◆ **Provided data**

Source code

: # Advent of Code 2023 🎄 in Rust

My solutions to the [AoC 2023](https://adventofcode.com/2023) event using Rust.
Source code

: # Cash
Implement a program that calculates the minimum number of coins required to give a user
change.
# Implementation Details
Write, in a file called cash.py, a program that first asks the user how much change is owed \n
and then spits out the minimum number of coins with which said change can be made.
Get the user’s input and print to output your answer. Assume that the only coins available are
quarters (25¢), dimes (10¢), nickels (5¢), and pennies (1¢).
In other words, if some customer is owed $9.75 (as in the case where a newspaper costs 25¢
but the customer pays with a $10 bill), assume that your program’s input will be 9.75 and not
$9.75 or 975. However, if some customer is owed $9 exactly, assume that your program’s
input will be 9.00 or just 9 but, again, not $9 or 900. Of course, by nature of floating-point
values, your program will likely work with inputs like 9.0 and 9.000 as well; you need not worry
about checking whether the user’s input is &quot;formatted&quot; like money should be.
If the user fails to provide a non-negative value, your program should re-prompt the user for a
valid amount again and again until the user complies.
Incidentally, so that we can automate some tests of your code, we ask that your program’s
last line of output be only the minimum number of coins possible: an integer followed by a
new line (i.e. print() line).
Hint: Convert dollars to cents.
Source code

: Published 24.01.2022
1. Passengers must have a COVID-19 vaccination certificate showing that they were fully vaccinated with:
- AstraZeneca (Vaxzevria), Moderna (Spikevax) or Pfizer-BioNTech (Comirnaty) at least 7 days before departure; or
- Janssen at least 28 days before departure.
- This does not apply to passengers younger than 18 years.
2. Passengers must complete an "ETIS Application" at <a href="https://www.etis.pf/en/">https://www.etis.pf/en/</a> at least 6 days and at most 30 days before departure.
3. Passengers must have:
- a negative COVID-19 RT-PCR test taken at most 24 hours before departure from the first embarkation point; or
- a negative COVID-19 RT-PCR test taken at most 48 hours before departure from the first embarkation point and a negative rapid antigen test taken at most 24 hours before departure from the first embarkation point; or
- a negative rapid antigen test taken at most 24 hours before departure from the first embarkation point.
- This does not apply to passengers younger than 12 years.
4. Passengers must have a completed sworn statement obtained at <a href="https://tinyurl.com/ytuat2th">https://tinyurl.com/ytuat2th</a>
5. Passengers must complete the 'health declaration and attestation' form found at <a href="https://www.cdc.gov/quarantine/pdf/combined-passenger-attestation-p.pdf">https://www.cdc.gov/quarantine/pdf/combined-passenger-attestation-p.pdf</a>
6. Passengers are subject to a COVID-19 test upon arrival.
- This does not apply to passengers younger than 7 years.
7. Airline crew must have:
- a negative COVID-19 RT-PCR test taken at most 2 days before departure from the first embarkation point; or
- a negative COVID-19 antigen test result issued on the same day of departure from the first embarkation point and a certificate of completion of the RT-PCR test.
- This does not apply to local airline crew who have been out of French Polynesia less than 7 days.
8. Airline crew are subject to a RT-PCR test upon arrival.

◆ **The task**
Scan the entries above. Copy each line that has the string "least".

◆ **Task response**
- AstraZeneca (Vaxzevria), Moderna (Spikevax) or Pfizer-BioNTech (Comirnaty) at least 7 days before departure; or
- Janssen at least 28 days before departure.
2. Passengers must complete an "ETIS Application" at <a href="https://www.etis.pf/en/">https://www.etis.pf/en/</a> at least 6 days and at most 30 days before departure.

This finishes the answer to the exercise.